Start of Dataset records

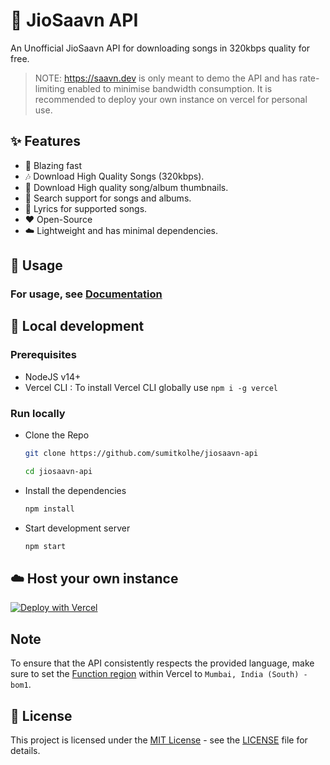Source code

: # :musical_note: JioSaavn API

An Unofficial JioSaavn API for downloading songs in 320kbps quality for free.

> NOTE: <https://saavn.dev> is only meant to demo the API and has rate-limiting enabled to minimise bandwidth consumption. It is recommended to deploy your own instance on vercel for personal use.

## :sparkles: Features

- :rocket: Blazing fast
- :notes: Download High Quality Songs (320kbps).
- :sunrise: Download High quality song/album thumbnails.
- :mag_right: Search support for songs and albums.
- :musical_score: Lyrics for supported songs.
- :heart: Open-Source
- :cloud: Lightweight and has minimal dependencies.

## :mag_right: Usage

### For usage, see [Documentation](https://docs.saavn.dev)

## :construction_worker: Local development

### Prerequisites

- NodeJS v14+
- Vercel CLI : To install Vercel CLI globally use `npm i -g vercel`

### Run locally

- Clone the Repo

  ```sh
  git clone https://github.com/sumitkolhe/jiosaavn-api

  cd jiosaavn-api
  ```

- Install the dependencies

  ```sh
  npm install
  ```

- Start development server

  ```sh
  npm start
  ```

## ☁️ Host your own instance

[![Deploy with Vercel](https://vercel.com/button)](https://vercel.com/new/clone?repository-url=https://github.com/sumitkolhe/jiosaavn-api)

## Note

To ensure that the API consistently respects the provided language, make sure to set the [Function region](https://vercel.com/docs/concepts/functions/serverless-functions/regions) within Vercel to `Mumbai, India (South) - bom1`.

## 📜 License

This project is licensed under the [MIT License](https://opensource.org/licenses/MIT) - see the [LICENSE](LICENSE) file for details.
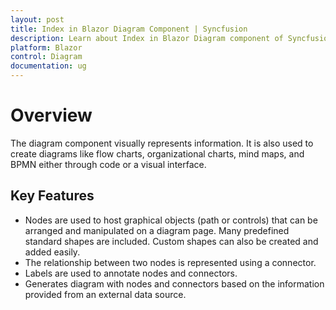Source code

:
 ```yaml
---
layout: post
title: Index in Blazor Diagram Component | Syncfusion 
description: Learn about Index in Blazor Diagram component of Syncfusion, and more details.
platform: Blazor
control: Diagram
documentation: ug
---
```


# Overview

The diagram component visually represents information. It is also used to create diagrams like flow charts, organizational charts, mind maps, and BPMN either through code or a visual interface.

## Key Features

* Nodes are used to host graphical objects (path or controls) that can be arranged and manipulated on a diagram page. Many predefined standard shapes are included. Custom shapes can also be created and added easily.
* The relationship between two nodes is represented using a connector.
* Labels are used to annotate nodes and connectors.
* Generates diagram with nodes and connectors based on the information provided from an external data source.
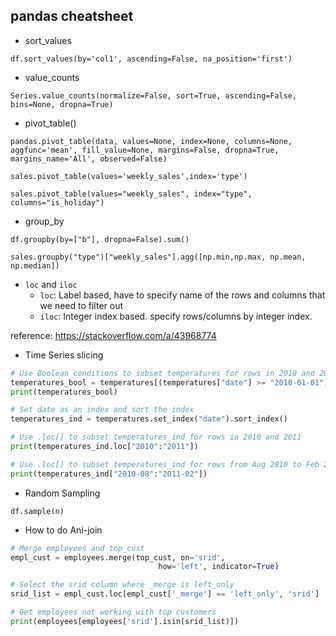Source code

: ## pandas cheatsheet

- sort_values

`df.sort_values(by='col1', ascending=False, na_position='first')`

- value_counts

`Series.value_counts(normalize=False, sort=True, ascending=False, bins=None, dropna=True)`

- pivot_table()

`pandas.pivot_table(data, values=None, index=None, columns=None, aggfunc='mean', fill_value=None, margins=False, dropna=True, margins_name='All', observed=False)`

`sales.pivot_table(values='weekly_sales',index='type')`

`sales.pivot_table(values="weekly_sales", index="type", columns="is_holiday")`

- group_by

`df.groupby(by=["b"], dropna=False).sum()`

`sales.groupby("type")["weekly_sales"].agg([np.min,np.max, np.mean, np.median])`

- `loc` and `iloc`
    - `loc`: Label based, have to specify name of the rows and columns that we need to filter out
    - `iloc`: Integer index based. specify rows/columns by integer index.

reference: https://stackoverflow.com/a/43968774

- Time Series slicing

```python
# Use Boolean conditions to subset temperatures for rows in 2010 and 2011
temperatures_bool = temperatures[(temperatures["date"] >= "2010-01-01") & (temperatures["date"] <= "2011-12-31")]
print(temperatures_bool)

# Set date as an index and sort the index
temperatures_ind = temperatures.set_index("date").sort_index()

# Use .loc[] to subset temperatures_ind for rows in 2010 and 2011
print(temperatures_ind.loc["2010":"2011"])

# Use .loc[] to subset temperatures_ind for rows from Aug 2010 to Feb 2011
print(temperatures_ind["2010-08":"2011-02"])
```

- Random Sampling

`df.sample(n)`

- How to do Ani-join

```python
# Merge employees and top_cust
empl_cust = employees.merge(top_cust, on='srid', 
                                 how='left', indicator=True)

# Select the srid column where _merge is left_only
srid_list = empl_cust.loc[empl_cust['_merge'] == 'left_only', 'srid']

# Get employees not working with top customers
print(employees[employees['srid'].isin(srid_list)])
```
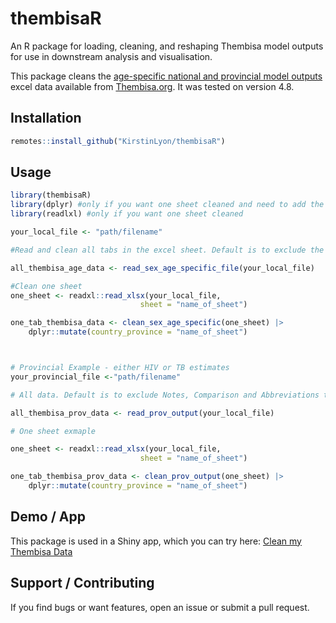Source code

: # thembisaR

An R package for loading, cleaning, and reshaping Thembisa model outputs for use in downstream analysis and visualisation.

This package cleans the [age-specific national and provincial model outputs](https://thembisa.org/content/downloadPage/AgeOutput4_82) excel data available from [Thembisa.org](thembisa.org). It was tested on version 4.8.

## Installation

``` r
remotes::install_github("KirstinLyon/thembisaR")
```

## Usage

``` r
library(thembisaR)
library(dplyr) #only if you want one sheet cleaned and need to add the sheet name
library(readlxl) #only if you want one sheet cleaned

your_local_file <- "path/filename"

#Read and clean all tabs in the excel sheet. Default is to exclude the "Notes" tab

all_thembisa_age_data <- read_sex_age_specific_file(your_local_file)

#Clean one sheet
one_sheet <- readxl::read_xlsx(your_local_file,
                             sheet = "name_of_sheet")

one_tab_thembisa_data <- clean_sex_age_specific(one_sheet) |> 
    dplyr::mutate(country_province = "name_of_sheet")



# Provincial Example - either HIV or TB estimates
your_provincial_file <-"path/filename"

# All data. Default is to exclude Notes, Comparison and Abbreviations tabs.

all_thembisa_prov_data <- read_prov_output(your_local_file)

# One sheet exmaple

one_sheet <- readxl::read_xlsx(your_local_file,
                             sheet = "name_of_sheet")

one_tab_thembisa_prov_data <- clean_prov_output(one_sheet) |> 
    dplyr::mutate(country_province = "name_of_sheet")

```

## Demo / App

This package is used in a Shiny app, which you can try here: [Clean my Thembisa Data](https://kirstinlyon.shinyapps.io/clean_thembisa_data/)

## Support / Contributing

If you find bugs or want features, open an issue or submit a pull request.
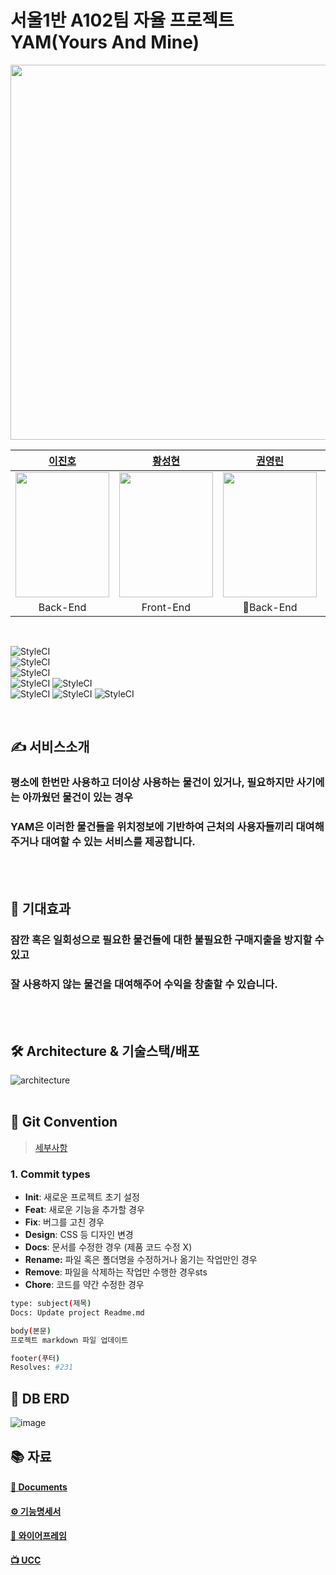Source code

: # 서울1반 A102팀 자율 프로젝트 YAM(Yours And Mine)

<div align="center">
  <img width="600" src="https://user-images.githubusercontent.com/60912550/142337946-2506d87a-b9bf-480a-8817-e6156a51518d.png" />

|[이진호](https://github.com/jinho-pca)|[황성현](https://github.com/jinho-pca)|[권영린](https://github.com/)|[김민재](https://github.com/)|[윤영은](https://github.com/)|
|:-:|:-:|:-:|:-:|:-:|
|<img src="https://user-images.githubusercontent.com/60912550/136307383-a06166e6-2c28-4626-9723-6696e0d7ae9d.png" width="150" height="200" />|<img src="https://user-images.githubusercontent.com/60912550/142337719-ee6b2be5-fbbc-4e96-b24e-1df0dc9de1ad.jpeg" width="150" height="200" />|<img src="" width="150" height="200" />|<img src="https://user-images.githubusercontent.com/60912550/142338138-c29fc7c5-08b5-4e91-9772-ec0386be23d5.jpeg" width="150" height="200"  />|<img src="https://user-images.githubusercontent.com/60912550/142337551-3c46a4ff-c939-4ba7-9023-2575c1147adc.jpeg" width="150" height="200"  />|
|Back-End <br/> |Front-End <br/>|Back-End  <br/>|Front-End <br/>|Back-End <br/>|

</div>

<br/>


![StyleCI](https://img.shields.io/badge/React-17.0.2-brightgreen)  
![StyleCI](https://img.shields.io/badge/SpringBoot-2.5.5-blue)  
![StyleCI](https://img.shields.io/badge/MySQL-8.0.23-yellow)  
![StyleCI](https://img.shields.io/badge/ec2(ubuntu)-20.0.4-orange) 
![StyleCI](https://img.shields.io/badge/s3-2012.10.17-orange)  
![StyleCI](https://img.shields.io/badge/NginX-1.8.0-purple)
![StyleCI](https://img.shields.io/badge/Docker-20.10.10-purple)
![StyleCI](https://img.shields.io/badge/Jenkins-2.303.3-purple)  

<br/>

## ✍ 서비스소개
### 평소에 한번만 사용하고 더이상 사용하는 물건이 있거나, 필요하지만 사기에는 아까웠던 물건이 있는 경우  
### YAM은 이러한 물건들을 위치정보에 기반하여 근처의 사용자들끼리 대여해주거나 대여할 수 있는 서비스를 제공합니다.
<br/><br/>

## 🙏 기대효과
### 잠깐 혹은 일회성으로 필요한 물건들에 대한 불필요한 구매지출을 방지할 수 있고  
### 잘 사용하지 않는 물건을 대여해주어 수익을 창출할 수 있습니다.
<br/><br/>

## 🛠 Architecture & 기술스택/배포
![architecture](#)
<br/><br/>

## 🤙 Git Convention
> [세부사항](https://jade-puffin-ae5.notion.site/Convention-d58fdb6a3b1b46e9b2582f8db560685b)

### 1. Commit types

- **Init**: 새로운 프로젝트 초기 설정
- **Feat**: 새로운 기능을 추가할 경우
- **Fix**: 버그를 고친 경우
- **Design**: CSS 등 디자인 변경
- **Docs**: 문서를 수정한 경우 (제품 코드 수정 X)
- **Rename:** 파일 혹은 폴더명을 수정하거나 옮기는 작업만인 경우
- **Remove**: 파일을 삭제하는 작업만 수행한 경우sts
- **Chore**: 코드를 약간 수정한 경우

```bash
type: subject(제목)
Docs: Update project Readme.md

body(본문)
프로젝트 markdown 파일 업데이트

footer(푸터)
Resolves: #231
```

## 🕋 DB ERD

![image](https://user-images.githubusercontent.com/60912550/142339564-d4059688-2229-42a0-8377-900c20fb119d.png)

## 📚 자료

#### [📄 Documents](https://jade-puffin-ae5.notion.site/198da8b96b0f4d79bdcf43180b955273)

#### [⚙️ 기능명세서](https://docs.google.com/spreadsheets/d/1G_F8xDsXFsFr3tqYknjU2vD3FG-4gd2p5jbI4qx72lk/edit#gid=0)

#### [🍻 와이어프레임](https://www.figma.com/file/CXrbBcaXfdqFolMzwmwCxZ/%EC%9E%90%EC%9C%A8%ED%94%84%EB%A1%9C%EC%A0%9D%ED%8A%B8?node-id=4%3A9)

#### [📺 UCC](https://yam-s3.s3.ap-northeast-2.amazonaws.com/etc/YAM.mp4)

End of Dataset records

Copy exactly, and only, the lines from the first entry through the line holding "## :mag_right: Usage", both ends included, leaving out every picture.

Source code

: # :musical_note: JioSaavn API

An Unofficial JioSaavn API for downloading songs in 320kbps quality for free.

> NOTE: <https://saavn.dev> is only meant to demo the API and has rate-limiting enabled to minimise bandwidth consumption. It is recommended to deploy your own instance on vercel for personal use.

## :sparkles: Features

- :rocket: Blazing fast
- :notes: Download High Quality Songs (320kbps).
- :sunrise: Download High quality song/album thumbnails.
- :mag_right: Search support for songs and albums.
- :musical_score: Lyrics for supported songs.
- :heart: Open-Source
- :cloud: Lightweight and has minimal dependencies.

## :mag_right: Usage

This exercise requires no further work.